Handhaving
De meeste fietsers zijn bereid hun fiets geordend en zonder hinder voor anderen te parkeren. Wanneer voldoende fietsparkeervoorzieningen aanwezig zijn - als de basis dus op orde is - kan handhaving een effectief middel zijn tegen fout geparkeerde fietsen, fietsen die de parkeerduur overschrijden en fietswrakken. Ook gedragsmaatregelen werken beter als daarnaast ook handhaving plaatsvindt. Wanneer overtredingen geen consequenties hebben, hebben de gedragsmaatregelen minder effect.
Handhaving kan betekenen dat het bevoegd gezag ter plekke optreedt. Dit is zeer arbeidsintensief en kostbaar.

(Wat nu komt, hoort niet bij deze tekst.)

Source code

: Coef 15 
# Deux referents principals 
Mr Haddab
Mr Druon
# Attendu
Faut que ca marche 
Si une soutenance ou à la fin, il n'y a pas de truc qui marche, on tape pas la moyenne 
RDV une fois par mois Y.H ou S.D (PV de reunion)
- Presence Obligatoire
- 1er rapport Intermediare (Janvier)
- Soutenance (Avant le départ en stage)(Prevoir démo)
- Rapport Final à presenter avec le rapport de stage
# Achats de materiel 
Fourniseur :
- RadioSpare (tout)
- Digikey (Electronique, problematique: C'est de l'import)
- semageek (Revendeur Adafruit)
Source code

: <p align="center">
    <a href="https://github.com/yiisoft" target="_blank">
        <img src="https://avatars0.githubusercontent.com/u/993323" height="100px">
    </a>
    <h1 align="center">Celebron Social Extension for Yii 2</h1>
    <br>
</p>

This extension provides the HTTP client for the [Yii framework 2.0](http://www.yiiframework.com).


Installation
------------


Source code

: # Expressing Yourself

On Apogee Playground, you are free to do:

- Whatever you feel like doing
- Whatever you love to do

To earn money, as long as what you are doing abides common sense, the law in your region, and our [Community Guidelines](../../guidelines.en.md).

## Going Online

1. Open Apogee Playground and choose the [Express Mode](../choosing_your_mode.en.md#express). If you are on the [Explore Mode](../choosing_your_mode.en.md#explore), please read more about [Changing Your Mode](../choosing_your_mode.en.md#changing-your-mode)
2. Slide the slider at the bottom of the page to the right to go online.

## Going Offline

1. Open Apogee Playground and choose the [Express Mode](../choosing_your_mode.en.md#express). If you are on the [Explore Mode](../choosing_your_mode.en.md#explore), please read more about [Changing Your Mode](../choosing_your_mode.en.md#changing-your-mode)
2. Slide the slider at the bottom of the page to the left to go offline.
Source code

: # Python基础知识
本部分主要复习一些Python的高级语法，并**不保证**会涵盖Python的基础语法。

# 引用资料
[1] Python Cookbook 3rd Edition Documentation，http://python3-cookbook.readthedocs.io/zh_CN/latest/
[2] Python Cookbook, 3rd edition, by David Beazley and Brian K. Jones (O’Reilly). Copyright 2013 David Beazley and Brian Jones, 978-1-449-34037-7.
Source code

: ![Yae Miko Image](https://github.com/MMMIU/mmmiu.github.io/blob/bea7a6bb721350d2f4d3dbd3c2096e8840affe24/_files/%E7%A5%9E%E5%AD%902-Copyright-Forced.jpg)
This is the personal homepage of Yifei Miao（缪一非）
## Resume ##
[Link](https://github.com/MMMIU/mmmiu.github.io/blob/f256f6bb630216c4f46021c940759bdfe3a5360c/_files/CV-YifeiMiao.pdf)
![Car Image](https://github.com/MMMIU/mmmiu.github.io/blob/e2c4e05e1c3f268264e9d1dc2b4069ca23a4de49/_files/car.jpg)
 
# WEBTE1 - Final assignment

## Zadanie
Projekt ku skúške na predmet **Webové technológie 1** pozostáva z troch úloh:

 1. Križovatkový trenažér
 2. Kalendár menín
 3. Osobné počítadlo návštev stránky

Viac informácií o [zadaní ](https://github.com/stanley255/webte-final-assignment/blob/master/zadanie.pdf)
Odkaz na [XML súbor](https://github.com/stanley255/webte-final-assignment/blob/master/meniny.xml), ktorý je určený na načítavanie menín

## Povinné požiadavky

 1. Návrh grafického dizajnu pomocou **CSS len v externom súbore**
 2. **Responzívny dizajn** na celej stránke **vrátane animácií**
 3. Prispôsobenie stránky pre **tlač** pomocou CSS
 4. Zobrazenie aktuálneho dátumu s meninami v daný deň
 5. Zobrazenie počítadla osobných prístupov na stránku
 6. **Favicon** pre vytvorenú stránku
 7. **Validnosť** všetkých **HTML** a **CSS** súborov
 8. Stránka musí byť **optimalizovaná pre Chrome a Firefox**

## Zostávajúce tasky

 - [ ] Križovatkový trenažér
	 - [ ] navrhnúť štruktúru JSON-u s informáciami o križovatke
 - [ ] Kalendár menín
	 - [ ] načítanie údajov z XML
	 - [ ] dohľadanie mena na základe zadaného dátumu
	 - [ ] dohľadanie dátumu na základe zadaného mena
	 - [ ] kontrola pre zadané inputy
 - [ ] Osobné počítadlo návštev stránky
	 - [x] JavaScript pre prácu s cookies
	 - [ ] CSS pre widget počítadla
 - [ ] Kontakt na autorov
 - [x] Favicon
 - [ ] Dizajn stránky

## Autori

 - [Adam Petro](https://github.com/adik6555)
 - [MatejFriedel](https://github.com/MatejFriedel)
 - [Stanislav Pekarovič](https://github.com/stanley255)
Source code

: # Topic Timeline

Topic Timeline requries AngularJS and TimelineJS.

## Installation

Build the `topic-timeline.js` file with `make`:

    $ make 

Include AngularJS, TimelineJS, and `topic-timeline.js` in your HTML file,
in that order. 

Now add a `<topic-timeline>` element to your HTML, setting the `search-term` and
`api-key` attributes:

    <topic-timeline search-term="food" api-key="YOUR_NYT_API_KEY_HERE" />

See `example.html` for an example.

Het is doorgaans efficiënter de handhavingsinspanning te richten op die fietsen die daadwerkelijk hinderlijk of gevaarlijk zijn geparkeerd. Periodiek kunnen dan foutgeparkeerde of parkeerduuroverschrijdende fietsen en fietswrakken worden verwijderd. Dit draagt ook bij aan het realiseren van goede en nette gelegenheden voor het stallen. De gemeente Delft voert bijvoorbeeld handhaving uit die gericht is op vriendelijke handhaving. Fietscoaches helpen de fietsers om op een goede manier te parkeren. In de binnenstad worden alleen fietsen verwijderd wanneer de veiligheid in het geding is of wanneer het gaat om weesfietsen of fietswrakken. Deze aanpak is volgens de gemeente effectiever en goedkoper dan strikte handhaving (CROW-Fietsberaad, 2020c).
[ link ]
Figuur 4.11. Voorbeeld van fietswrakken
Voordat een gemeente kan handhaven, moet de wet- en regelgeving op orde zijn. Het uitvoeren van handhaving via de APV is nagenoeg hetzelfde voor de verschillende typen overtredingen (gevaarlijk parkeren, foutparkeren, parkeerduur en fietswrak) (CROW-Fietsberaad, 2012b).
- Het identificeren van de gevaarlijk geparkeerde, foutgeparkeerde of te lang geparkeerde fiets, of het fietswrak. Zie figuur 4.12. Gebruik hiervoor monitorings- of onderzoeksdata, zie hoofdstuk 5. [ link ]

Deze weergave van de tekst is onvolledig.